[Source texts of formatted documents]
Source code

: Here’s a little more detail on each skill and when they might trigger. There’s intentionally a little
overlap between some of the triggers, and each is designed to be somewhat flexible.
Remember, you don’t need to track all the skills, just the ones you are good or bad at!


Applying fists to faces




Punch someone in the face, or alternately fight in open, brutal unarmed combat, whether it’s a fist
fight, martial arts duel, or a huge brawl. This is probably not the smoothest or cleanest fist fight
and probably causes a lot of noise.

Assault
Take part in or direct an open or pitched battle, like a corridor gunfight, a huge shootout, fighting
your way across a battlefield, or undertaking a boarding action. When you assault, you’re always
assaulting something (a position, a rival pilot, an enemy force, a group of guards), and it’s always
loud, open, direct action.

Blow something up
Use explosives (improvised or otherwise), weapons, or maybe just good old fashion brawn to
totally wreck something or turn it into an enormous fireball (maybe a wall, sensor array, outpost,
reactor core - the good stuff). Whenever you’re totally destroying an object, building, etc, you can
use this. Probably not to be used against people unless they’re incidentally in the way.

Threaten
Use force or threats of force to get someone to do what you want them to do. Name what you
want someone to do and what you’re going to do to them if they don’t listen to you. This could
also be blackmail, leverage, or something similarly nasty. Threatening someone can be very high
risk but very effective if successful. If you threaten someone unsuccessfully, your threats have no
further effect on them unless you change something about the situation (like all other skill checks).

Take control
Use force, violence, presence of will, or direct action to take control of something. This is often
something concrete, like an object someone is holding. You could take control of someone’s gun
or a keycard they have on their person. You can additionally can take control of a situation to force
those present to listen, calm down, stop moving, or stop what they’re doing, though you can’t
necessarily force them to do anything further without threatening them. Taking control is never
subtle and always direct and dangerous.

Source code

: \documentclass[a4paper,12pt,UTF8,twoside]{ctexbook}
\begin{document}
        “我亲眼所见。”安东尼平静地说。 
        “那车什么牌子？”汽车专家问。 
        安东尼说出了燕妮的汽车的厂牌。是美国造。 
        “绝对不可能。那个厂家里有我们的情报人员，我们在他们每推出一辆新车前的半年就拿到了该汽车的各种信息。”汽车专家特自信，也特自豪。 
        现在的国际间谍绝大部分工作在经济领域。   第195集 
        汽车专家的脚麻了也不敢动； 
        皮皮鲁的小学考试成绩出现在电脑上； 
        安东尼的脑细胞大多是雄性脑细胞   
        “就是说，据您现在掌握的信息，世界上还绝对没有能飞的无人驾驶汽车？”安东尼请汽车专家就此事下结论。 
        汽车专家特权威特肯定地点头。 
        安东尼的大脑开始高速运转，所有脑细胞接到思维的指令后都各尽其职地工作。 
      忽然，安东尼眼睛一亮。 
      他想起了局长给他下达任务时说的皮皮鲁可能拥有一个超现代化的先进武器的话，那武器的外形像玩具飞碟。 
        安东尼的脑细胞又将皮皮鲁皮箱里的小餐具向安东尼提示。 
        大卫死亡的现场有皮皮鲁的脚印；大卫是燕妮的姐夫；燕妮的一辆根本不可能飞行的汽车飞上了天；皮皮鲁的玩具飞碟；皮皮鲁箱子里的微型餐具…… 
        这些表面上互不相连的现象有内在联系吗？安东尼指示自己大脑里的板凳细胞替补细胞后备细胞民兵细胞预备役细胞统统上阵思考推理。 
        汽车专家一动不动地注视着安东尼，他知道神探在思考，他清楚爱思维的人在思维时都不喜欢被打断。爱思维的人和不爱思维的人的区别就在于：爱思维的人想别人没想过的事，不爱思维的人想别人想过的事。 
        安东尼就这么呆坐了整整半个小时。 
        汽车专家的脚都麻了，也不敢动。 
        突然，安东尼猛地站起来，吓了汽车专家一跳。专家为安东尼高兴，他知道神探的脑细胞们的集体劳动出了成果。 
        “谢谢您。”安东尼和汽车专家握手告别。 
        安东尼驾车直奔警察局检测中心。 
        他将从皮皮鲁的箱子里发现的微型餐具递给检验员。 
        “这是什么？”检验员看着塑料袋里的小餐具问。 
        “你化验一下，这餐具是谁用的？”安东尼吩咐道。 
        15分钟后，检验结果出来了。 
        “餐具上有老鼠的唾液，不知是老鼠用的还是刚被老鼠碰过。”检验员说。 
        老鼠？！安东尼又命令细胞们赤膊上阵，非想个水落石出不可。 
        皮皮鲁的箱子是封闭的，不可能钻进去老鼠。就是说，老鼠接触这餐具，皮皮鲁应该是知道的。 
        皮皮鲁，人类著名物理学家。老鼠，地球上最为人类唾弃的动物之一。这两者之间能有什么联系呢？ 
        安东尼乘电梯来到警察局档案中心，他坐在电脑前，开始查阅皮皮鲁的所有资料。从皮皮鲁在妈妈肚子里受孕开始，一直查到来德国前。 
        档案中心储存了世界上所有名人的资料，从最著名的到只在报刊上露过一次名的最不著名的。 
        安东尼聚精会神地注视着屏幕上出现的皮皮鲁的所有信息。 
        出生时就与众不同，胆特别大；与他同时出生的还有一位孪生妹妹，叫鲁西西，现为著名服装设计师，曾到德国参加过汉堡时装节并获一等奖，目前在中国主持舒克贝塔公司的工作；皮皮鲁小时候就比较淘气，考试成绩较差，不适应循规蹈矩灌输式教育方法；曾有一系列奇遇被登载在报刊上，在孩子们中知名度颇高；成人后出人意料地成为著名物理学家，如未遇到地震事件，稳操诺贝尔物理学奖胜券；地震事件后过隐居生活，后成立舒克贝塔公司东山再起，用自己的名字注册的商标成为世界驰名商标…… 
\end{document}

* **EXERCISE DESCRIPTION**
From the records above, transcribe exactly the run of lines that opens with the line holding "他想起了局长给他下达任务时说" and closes with the line holding "15分钟后，检验结果出来了。", both included.

* **ANSWER AREA**
      他想起了局长给他下达任务时说的皮皮鲁可能拥有一个超现代化的先进武器的话，那武器的外形像玩具飞碟。 
        安东尼的脑细胞又将皮皮鲁皮箱里的小餐具向安东尼提示。 
        大卫死亡的现场有皮皮鲁的脚印；大卫是燕妮的姐夫；燕妮的一辆根本不可能飞行的汽车飞上了天；皮皮鲁的玩具飞碟；皮皮鲁箱子里的微型餐具…… 
        这些表面上互不相连的现象有内在联系吗？安东尼指示自己大脑里的板凳细胞替补细胞后备细胞民兵细胞预备役细胞统统上阵思考推理。 
        汽车专家一动不动地注视着安东尼，他知道神探在思考，他清楚爱思维的人在思维时都不喜欢被打断。爱思维的人和不爱思维的人的区别就在于：爱思维的人想别人没想过的事，不爱思维的人想别人想过的事。 
        安东尼就这么呆坐了整整半个小时。 
        汽车专家的脚都麻了，也不敢动。 
        突然，安东尼猛地站起来，吓了汽车专家一跳。专家为安东尼高兴，他知道神探的脑细胞们的集体劳动出了成果。 
        “谢谢您。”安东尼和汽车专家握手告别。 
        安东尼驾车直奔警察局检测中心。 
        他将从皮皮鲁的箱子里发现的微型餐具递给检验员。 
        “这是什么？”检验员看着塑料袋里的小餐具问。 
        “你化验一下，这餐具是谁用的？”安东尼吩咐道。 
        15分钟后，检验结果出来了。 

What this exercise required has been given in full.